### TASK DIRECTIONS
Which lines have the string "quantities"? Copy all of them from the entries below.

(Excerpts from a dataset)
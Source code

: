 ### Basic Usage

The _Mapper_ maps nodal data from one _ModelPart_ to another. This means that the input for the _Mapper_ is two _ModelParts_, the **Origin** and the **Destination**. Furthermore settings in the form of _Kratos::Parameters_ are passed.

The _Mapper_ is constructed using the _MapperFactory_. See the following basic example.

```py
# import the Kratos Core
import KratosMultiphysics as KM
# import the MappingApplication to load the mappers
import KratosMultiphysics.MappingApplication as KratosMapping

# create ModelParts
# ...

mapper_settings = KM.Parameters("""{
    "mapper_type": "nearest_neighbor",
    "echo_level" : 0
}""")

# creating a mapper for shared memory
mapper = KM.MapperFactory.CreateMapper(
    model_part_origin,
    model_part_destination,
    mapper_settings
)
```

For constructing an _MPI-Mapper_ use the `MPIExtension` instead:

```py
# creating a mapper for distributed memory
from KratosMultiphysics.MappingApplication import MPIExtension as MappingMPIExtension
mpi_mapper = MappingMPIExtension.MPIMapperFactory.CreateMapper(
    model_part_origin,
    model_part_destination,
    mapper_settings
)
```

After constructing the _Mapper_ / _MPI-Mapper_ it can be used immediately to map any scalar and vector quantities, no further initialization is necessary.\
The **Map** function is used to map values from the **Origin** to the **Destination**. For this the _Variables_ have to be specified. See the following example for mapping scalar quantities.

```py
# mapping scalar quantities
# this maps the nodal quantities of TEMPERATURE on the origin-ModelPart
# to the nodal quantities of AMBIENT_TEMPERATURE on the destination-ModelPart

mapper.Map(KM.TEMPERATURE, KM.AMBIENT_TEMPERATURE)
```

### ANSWER TO THE PROBLEM
After constructing the _Mapper_ / _MPI-Mapper_ it can be used immediately to map any scalar and vector quantities, no further initialization is necessary.\
The **Map** function is used to map values from the **Origin** to the **Destination**. For this the _Variables_ have to be specified. See the following example for mapping scalar quantities.
# mapping scalar quantities
# this maps the nodal quantities of TEMPERATURE on the origin-ModelPart
# to the nodal quantities of AMBIENT_TEMPERATURE on the destination-ModelPart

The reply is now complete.